The chloroplast chaperone CLPC1 unfolds and delivers substrates to the stromal CLPPRT protease complex for degradation. We previously used an in vivo trapping approach to identify interactors with CLPC1 in Arabidopsis thaliana by expressing a STREPII-tagged copy of CLPC1 mutated in its Walker B domains (CLPC1-TRAP) followed by affinity purification and mass spectrometry. To create a larger pool of candidate substrates, adaptors, or regulators, we carried out a far more sensitive and comprehensive in vivo protein trapping analysis. We identified 59 highly enriched CLPC1 protein interactors, in particular proteins belonging to families of unknown functions (DUF760, DUF179, DUF3143, UVR-DUF151, HugZ/DUF2470), as well as the UVR domain proteins EXE1 and EXE2 implicated in singlet oxygen damage and signaling. Phylogenetic and functional domain analyses identified other members of these families that appear to localize (nearly) exclusively to plastids.

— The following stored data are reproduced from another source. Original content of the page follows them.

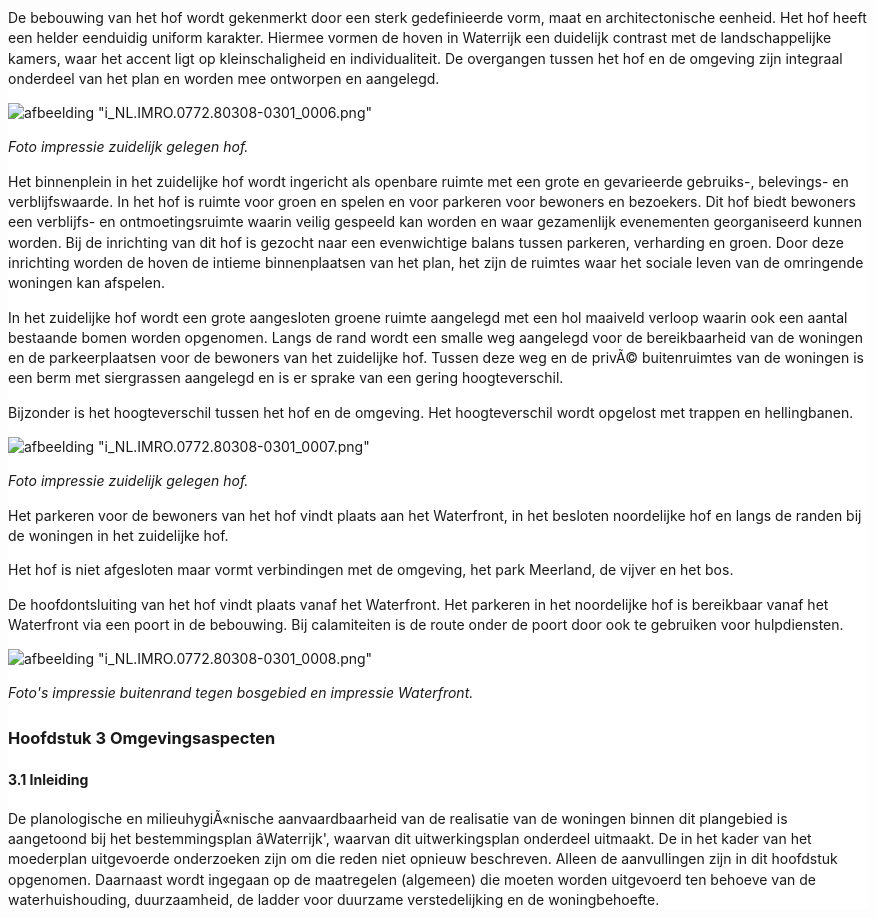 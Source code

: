 De bebouwing van het hof wordt gekenmerkt door een sterk gedefinieerde vorm, maat en architectonische eenheid. Het hof heeft een helder eenduidig uniform karakter. Hiermee vormen de hoven in Waterrijk een duidelijk contrast met de landschappelijke kamers, waar het accent ligt op kleinschaligheid en individualiteit. De overgangen tussen het hof en de omgeving zijn integraal onderdeel van het plan en worden mee ontworpen en aangelegd.

![afbeelding "i_NL.IMRO.0772.80308-0301_0006.png"](i_NL.IMRO.0772.80308-0301_0006.png)

*Foto impressie zuidelijk gelegen hof.*

Het binnenplein in het zuidelijke hof wordt ingericht als openbare ruimte met een grote en gevarieerde gebruiks\-, belevings\- en verblijfswaarde. In het hof is ruimte voor groen en spelen en voor parkeren voor bewoners en bezoekers. Dit hof biedt bewoners een verblijfs\- en ontmoetingsruimte waarin veilig gespeeld kan worden en waar gezamenlijk evenementen georganiseerd kunnen worden. Bij de inrichting van dit hof is gezocht naar een evenwichtige balans tussen parkeren, verharding en groen. Door deze inrichting worden de hoven de intieme binnenplaatsen van het plan, het zijn de ruimtes waar het sociale leven van de omringende woningen kan afspelen.

In het zuidelijke hof wordt een grote aangesloten groene ruimte aangelegd met een hol maaiveld verloop waarin ook een aantal bestaande bomen worden opgenomen. Langs de rand wordt een smalle weg aangelegd voor de bereikbaarheid van de woningen en de parkeerplaatsen voor de bewoners van het zuidelijke hof. Tussen deze weg en de privÃ© buitenruimtes van de woningen is een berm met siergrassen aangelegd en is er sprake van een gering hoogteverschil.

Bijzonder is het hoogteverschil tussen het hof en de omgeving. Het hoogteverschil wordt opgelost met trappen en hellingbanen.

![afbeelding "i_NL.IMRO.0772.80308-0301_0007.png"](i_NL.IMRO.0772.80308-0301_0007.png)

*Foto impressie zuidelijk gelegen hof.*

Het parkeren voor de bewoners van het hof vindt plaats aan het Waterfront, in het besloten noordelijke hof en langs de randen bij de woningen in het zuidelijke hof.

Het hof is niet afgesloten maar vormt verbindingen met de omgeving, het park Meerland, de vijver en het bos.

De hoofdontsluiting van het hof vindt plaats vanaf het Waterfront. Het parkeren in het noordelijke hof is bereikbaar vanaf het Waterfront via een poort in de bebouwing. Bij calamiteiten is de route onder de poort door ook te gebruiken voor hulpdiensten.

![afbeelding "i_NL.IMRO.0772.80308-0301_0008.png"](i_NL.IMRO.0772.80308-0301_0008.png)

*Foto's impressie buitenrand tegen bosgebied en impressie Waterfront.*

### Hoofdstuk 3 Omgevingsaspecten

#### 3\.1 Inleiding

De planologische en milieuhygiÃ«nische aanvaardbaarheid van de realisatie van de woningen binnen dit plangebied is aangetoond bij het bestemmingsplan âWaterrijk', waarvan dit uitwerkingsplan onderdeel uitmaakt. De in het kader van het moederplan uitgevoerde onderzoeken zijn om die reden niet opnieuw beschreven. Alleen de aanvullingen zijn in dit hoofdstuk opgenomen. Daarnaast wordt ingegaan op de maatregelen (algemeen) die moeten worden uitgevoerd ten behoeve van de waterhuishouding, duurzaamheid, de ladder voor duurzame verstedelijking en de woningbehoefte.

In addition, several of these DUF proteins are of very low abundance as determined through the Arabidopsis PeptideAtlas http://www.peptideatlas.org/builds/arabidopsis/ showing that enrichment in the CLPC1-TRAP was extremely selective. Evolutionary rate covariation indicated that the HugZ/DUF2470 family coevolved with the plastid CLP machinery suggesting functional and/or physical interactions. Finally, mRNA-based coexpression networks showed that all 12 CLP protease subunits tightly coexpressed as a single cluster with deep connections to DUF760-3. Coexpression modules for other trapped proteins suggested specific functions in biological processes, e.g., UVR2 and UVR3 were associated with extraplastidic degradation, whereas DUF760-6 is likely involved in senescence. This study provides a strong foundation for discovery of substrate selection by the chloroplast CLP protease system.